Riemannian metric learning for progression modeling of longitudinal datasets
By Benoît Sauty, Stanley Durrleman
Keywords: Disease Progression Modelling Alzheimer's disease Forecast of cognitive decline
In this work we propose new progression models for biomarkers across Alzheimer’s disease. For any biomarker, brain volumes or cognitive scores for instance, we learn the shape of the average trajectory of decline, as well individual progression profiles that describe each individual patient’s trajectory. Most importantly, we know if each patients starts declining earlier or later than average, and declines faster or slower than average.
This allows to both predict future evolution of patients with higher certainty than former methods, and also describe the severity of the decline compared to an average scenario that is truly representative of the underlying biological processes. This method is applied to biomarkers for Alzheimer’s Disease patients.
Normative scenario predicted by our model for 3 biomarkers : main logistic (plain) and parallels (dotted). One parrallel curve is highlighted with crosses.

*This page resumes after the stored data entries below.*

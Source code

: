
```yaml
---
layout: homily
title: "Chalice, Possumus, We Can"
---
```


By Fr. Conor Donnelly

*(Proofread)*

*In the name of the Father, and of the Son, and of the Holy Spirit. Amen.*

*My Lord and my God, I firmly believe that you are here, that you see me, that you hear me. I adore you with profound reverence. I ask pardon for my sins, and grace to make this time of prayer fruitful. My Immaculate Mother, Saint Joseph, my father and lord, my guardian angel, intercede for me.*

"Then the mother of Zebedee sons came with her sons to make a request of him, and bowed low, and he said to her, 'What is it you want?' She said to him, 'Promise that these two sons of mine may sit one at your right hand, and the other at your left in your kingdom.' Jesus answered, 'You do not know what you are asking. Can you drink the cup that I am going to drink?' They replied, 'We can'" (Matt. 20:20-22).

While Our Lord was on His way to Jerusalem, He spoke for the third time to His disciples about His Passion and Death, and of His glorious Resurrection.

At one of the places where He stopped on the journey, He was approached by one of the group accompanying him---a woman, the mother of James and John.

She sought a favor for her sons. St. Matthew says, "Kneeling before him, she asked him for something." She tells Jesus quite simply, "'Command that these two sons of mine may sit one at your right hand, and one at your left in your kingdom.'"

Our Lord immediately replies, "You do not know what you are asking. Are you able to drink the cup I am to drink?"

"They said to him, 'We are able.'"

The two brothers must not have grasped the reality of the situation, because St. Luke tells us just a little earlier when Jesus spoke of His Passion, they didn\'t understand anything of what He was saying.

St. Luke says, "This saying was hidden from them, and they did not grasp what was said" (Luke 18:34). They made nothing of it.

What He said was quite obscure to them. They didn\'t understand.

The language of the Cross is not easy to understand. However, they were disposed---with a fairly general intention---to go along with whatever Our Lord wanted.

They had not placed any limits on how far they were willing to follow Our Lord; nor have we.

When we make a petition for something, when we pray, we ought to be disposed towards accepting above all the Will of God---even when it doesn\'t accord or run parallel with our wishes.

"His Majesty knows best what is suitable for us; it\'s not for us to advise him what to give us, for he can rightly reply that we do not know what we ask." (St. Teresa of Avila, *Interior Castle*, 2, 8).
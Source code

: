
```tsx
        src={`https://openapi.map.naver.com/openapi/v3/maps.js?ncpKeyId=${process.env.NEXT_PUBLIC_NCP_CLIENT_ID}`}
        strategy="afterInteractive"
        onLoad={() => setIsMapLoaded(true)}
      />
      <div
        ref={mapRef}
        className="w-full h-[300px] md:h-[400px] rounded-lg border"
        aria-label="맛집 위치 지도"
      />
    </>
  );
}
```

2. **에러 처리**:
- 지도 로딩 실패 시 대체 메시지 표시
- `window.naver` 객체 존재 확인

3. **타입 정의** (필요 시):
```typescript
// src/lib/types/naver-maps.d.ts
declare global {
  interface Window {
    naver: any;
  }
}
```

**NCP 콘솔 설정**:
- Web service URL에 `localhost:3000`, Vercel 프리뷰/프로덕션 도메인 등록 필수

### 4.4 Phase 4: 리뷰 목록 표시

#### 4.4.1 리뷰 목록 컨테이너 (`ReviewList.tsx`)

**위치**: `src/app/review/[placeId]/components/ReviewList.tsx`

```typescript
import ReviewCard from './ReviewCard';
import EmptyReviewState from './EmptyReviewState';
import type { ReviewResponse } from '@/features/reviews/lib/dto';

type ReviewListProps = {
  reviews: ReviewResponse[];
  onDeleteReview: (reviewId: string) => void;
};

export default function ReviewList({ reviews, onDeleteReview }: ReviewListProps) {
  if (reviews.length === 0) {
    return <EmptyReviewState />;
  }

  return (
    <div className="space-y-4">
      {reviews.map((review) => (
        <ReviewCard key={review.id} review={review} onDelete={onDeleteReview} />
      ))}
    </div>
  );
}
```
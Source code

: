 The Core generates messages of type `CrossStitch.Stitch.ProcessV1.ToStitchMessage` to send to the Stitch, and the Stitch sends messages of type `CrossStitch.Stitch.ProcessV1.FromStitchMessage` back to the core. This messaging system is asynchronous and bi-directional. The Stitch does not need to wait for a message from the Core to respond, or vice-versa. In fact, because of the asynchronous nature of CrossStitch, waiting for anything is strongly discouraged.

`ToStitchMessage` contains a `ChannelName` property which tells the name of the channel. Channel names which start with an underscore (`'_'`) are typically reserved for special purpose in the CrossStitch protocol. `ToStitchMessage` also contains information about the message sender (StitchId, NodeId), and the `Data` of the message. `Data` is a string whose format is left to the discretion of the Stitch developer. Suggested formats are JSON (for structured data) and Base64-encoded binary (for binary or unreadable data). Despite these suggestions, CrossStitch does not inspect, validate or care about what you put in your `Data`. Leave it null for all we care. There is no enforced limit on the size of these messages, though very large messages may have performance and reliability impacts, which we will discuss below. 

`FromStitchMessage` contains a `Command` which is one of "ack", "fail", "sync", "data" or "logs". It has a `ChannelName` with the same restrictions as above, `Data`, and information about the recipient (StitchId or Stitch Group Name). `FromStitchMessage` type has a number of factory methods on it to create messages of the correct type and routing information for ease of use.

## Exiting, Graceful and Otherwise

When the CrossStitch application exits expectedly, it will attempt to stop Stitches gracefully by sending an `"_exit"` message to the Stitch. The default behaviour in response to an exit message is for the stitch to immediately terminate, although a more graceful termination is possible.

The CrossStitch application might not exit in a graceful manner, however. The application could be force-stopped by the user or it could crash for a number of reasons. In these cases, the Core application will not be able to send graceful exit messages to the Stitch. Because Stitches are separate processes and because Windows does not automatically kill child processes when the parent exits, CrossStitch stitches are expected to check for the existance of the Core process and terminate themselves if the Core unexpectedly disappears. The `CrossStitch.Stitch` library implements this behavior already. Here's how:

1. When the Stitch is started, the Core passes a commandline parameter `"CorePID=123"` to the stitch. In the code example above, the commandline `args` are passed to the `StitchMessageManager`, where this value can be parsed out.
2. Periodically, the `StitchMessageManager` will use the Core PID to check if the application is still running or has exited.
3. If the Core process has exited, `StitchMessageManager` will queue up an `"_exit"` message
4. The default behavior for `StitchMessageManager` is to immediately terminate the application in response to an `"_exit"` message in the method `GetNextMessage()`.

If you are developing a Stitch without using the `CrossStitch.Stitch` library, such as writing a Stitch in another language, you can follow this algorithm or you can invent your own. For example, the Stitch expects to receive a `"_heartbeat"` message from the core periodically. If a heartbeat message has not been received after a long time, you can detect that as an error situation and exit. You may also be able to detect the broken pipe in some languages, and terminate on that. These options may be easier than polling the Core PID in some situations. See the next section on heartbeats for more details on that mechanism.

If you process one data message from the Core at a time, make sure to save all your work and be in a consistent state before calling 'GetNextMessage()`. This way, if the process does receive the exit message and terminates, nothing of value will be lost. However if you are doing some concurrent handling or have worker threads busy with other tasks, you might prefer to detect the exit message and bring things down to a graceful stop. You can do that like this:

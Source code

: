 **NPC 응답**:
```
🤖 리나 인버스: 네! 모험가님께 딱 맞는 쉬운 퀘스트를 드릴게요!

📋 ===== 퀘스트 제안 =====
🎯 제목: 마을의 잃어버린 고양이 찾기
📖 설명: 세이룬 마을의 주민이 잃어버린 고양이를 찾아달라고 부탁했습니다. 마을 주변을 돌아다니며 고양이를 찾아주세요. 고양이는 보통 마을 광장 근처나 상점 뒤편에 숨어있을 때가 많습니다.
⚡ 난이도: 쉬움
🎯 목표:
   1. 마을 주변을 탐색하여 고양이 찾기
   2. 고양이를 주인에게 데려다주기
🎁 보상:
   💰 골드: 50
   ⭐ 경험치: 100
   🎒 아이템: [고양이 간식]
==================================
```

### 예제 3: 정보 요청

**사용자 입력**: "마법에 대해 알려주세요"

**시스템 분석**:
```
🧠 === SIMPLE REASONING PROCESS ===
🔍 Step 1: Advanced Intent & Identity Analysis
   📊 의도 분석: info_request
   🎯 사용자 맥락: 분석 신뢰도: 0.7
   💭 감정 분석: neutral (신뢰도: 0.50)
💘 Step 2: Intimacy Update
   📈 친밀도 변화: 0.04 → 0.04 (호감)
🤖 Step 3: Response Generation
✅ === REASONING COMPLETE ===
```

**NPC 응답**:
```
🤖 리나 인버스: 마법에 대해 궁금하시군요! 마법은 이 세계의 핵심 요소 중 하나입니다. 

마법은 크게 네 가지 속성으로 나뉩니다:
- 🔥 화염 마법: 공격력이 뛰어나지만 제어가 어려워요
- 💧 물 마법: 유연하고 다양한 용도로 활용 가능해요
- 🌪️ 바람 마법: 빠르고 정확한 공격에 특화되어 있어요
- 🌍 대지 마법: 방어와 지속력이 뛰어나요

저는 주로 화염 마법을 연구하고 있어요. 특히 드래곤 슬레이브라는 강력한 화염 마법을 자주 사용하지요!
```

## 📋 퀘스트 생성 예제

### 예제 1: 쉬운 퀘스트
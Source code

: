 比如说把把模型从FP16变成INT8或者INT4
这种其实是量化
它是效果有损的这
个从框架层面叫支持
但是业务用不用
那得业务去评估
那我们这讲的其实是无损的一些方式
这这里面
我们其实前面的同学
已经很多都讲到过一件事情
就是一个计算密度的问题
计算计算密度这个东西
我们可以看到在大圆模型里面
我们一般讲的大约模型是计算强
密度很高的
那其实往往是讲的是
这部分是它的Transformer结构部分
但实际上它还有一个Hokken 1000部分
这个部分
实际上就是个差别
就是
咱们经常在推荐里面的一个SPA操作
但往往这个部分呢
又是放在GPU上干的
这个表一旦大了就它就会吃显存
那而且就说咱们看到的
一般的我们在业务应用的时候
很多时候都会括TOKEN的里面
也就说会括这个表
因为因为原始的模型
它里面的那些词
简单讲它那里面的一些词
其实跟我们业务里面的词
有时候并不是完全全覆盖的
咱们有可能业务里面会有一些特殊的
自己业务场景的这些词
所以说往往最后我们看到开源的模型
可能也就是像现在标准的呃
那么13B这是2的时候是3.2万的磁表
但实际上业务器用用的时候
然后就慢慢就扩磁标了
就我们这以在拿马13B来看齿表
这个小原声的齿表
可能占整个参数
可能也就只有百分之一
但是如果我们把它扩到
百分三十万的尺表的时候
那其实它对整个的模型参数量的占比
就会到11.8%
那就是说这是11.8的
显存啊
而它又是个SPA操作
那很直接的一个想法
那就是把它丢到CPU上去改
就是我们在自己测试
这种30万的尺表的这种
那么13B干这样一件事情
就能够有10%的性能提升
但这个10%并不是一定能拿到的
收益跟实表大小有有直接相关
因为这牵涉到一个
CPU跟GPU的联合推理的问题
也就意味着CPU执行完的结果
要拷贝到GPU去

Full title Riemannian metric learning for progression modeling of longitudinal datasets
Article abstract:
Explicit descriptions of the progression of biomarkers across time usually involve priors on the shapes of the trajectories. To circumvent this limitation, we propose a geometric frame- work to learn a manifold representation of longitudinal data. Namely, we introduce a family of Riemannian metrics that span a set of curves defined as parallel variations around a main geodesic, and apply that framework to disease progression modeling with a mixed-effects model, where the main geodesic represents the average progression of biomarkers and parallel curves describe the individual trajectories. Learning the metric from the data allows to fit the model to longitudinal datasets and provides few interpretable parameters that characterize both the group-average trajectory and individual progression profiles. Our method outperforms the 56 methods benchmarked in the TADPOLE challenge for cognitive scores prediction.